■ **INSTRUCTIONS FOR THE TASK**:
In the data below, find the line containing "Internal Network Enumeration", then set down that line and every later line up to and including the line containing "of TCP/UDP ports).", exactly.

[Opening RECORDED DATA section]

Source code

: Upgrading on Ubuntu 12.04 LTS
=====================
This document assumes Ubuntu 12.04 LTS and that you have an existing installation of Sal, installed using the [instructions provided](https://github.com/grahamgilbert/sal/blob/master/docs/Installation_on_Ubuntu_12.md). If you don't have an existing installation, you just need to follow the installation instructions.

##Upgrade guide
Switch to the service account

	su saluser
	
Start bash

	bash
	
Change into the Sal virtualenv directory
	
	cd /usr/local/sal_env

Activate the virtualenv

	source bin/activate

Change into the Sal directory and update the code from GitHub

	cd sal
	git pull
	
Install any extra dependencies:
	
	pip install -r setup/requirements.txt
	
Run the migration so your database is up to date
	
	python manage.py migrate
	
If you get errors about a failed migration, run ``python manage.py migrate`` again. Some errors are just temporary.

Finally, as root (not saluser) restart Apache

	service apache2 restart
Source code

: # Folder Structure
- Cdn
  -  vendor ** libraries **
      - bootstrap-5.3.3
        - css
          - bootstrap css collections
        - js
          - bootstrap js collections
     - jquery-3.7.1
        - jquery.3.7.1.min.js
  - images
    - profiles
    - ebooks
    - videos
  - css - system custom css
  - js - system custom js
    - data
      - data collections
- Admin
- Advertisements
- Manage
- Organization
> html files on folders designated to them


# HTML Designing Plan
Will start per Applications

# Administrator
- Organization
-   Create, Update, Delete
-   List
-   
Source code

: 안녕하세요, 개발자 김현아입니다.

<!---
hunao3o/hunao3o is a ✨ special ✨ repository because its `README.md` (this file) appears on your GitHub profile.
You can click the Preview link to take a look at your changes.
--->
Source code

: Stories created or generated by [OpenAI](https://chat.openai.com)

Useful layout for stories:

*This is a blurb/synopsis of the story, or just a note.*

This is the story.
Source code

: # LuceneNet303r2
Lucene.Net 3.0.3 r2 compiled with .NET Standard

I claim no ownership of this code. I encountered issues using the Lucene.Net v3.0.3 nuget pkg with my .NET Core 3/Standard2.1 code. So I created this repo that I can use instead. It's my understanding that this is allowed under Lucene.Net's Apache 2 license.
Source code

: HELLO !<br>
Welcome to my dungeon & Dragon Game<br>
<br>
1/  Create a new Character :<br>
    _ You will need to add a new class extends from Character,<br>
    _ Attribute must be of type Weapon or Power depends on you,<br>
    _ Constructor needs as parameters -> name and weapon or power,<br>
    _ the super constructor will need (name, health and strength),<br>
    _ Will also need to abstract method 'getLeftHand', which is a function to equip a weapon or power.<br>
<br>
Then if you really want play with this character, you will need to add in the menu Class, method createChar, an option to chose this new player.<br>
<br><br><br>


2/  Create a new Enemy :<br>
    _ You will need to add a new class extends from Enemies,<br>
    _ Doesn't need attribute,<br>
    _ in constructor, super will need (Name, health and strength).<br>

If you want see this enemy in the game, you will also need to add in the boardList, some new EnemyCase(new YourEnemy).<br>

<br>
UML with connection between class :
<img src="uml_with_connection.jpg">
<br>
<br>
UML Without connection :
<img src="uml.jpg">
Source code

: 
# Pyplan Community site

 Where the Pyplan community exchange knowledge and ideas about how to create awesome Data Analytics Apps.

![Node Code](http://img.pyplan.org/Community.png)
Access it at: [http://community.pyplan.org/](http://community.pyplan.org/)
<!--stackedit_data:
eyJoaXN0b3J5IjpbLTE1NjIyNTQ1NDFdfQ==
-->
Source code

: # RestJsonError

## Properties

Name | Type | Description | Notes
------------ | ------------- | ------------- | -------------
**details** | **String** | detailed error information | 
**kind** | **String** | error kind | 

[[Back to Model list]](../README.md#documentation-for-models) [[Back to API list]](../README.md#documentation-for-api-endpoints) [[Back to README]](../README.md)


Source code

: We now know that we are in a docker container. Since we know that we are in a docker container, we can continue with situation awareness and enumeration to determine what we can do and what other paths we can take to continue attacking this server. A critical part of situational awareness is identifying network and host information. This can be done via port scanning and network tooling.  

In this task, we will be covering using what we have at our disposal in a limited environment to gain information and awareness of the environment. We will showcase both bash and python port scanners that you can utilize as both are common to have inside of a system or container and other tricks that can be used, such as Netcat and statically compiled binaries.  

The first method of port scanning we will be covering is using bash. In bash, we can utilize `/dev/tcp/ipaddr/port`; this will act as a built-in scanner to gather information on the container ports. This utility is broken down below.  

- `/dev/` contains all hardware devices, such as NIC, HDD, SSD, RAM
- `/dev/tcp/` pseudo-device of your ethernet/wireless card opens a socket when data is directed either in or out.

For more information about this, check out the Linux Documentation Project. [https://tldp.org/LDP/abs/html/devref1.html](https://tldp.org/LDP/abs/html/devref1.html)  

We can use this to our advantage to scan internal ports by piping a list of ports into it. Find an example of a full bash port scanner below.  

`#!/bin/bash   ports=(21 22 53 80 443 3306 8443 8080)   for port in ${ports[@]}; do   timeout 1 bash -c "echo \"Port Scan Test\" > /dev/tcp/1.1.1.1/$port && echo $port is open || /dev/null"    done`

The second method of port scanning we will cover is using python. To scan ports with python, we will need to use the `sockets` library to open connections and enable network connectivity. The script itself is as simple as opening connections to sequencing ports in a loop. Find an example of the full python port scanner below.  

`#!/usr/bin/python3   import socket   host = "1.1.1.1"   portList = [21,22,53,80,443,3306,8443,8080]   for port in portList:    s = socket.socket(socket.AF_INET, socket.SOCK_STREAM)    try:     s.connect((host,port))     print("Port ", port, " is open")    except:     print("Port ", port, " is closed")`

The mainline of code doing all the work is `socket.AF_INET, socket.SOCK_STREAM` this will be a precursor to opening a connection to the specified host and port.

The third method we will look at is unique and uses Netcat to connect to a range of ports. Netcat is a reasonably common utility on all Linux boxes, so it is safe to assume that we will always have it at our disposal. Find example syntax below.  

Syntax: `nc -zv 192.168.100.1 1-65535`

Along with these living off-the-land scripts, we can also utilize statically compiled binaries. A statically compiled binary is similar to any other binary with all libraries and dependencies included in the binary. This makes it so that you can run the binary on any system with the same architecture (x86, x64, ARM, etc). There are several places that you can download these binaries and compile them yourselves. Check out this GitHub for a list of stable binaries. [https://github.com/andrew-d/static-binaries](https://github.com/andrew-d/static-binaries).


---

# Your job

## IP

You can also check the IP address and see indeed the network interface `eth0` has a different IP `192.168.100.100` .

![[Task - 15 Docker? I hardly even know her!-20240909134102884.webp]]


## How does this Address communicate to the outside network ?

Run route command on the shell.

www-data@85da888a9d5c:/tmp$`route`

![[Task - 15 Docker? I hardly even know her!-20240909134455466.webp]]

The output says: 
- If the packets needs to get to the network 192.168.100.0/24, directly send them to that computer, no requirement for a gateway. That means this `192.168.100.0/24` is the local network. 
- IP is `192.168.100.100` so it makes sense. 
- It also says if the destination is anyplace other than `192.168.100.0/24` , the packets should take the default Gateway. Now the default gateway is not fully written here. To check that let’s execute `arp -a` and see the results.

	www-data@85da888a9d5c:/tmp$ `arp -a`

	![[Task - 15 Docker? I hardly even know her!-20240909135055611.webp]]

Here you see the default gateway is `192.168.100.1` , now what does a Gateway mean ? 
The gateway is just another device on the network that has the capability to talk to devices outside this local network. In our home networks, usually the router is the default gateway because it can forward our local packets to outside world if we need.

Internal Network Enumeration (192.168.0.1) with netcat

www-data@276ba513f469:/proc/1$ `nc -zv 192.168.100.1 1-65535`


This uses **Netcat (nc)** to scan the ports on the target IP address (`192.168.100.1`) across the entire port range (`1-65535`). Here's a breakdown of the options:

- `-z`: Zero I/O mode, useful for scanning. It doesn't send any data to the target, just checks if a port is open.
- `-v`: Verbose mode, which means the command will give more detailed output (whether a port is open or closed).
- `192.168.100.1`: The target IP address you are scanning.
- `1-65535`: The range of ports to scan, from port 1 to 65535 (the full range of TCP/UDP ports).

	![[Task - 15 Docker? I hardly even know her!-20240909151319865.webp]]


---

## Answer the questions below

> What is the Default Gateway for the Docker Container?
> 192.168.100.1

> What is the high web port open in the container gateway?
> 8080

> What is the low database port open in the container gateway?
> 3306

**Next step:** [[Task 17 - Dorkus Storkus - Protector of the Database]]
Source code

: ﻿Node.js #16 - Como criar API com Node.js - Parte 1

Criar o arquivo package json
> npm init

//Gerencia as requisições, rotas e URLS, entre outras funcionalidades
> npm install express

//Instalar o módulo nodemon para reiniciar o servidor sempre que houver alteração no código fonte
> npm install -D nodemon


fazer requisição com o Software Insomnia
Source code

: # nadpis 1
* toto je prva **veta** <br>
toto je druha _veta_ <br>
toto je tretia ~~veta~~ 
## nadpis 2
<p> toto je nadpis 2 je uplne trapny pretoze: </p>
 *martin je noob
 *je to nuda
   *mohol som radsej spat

[Closing RECORDED DATA section]

■ **EXERCISE OUTPUT**:
Internal Network Enumeration (192.168.0.1) with netcat

www-data@276ba513f469:/proc/1$ `nc -zv 192.168.100.1 1-65535`


This uses **Netcat (nc)** to scan the ports on the target IP address (`192.168.100.1`) across the entire port range (`1-65535`). Here's a breakdown of the options:

- `-z`: Zero I/O mode, useful for scanning. It doesn't send any data to the target, just checks if a port is open.
- `-v`: Verbose mode, which means the command will give more detailed output (whether a port is open or closed).
- `192.168.100.1`: The target IP address you are scanning.
- `1-65535`: The range of ports to scan, from port 1 to 65535 (the full range of TCP/UDP ports).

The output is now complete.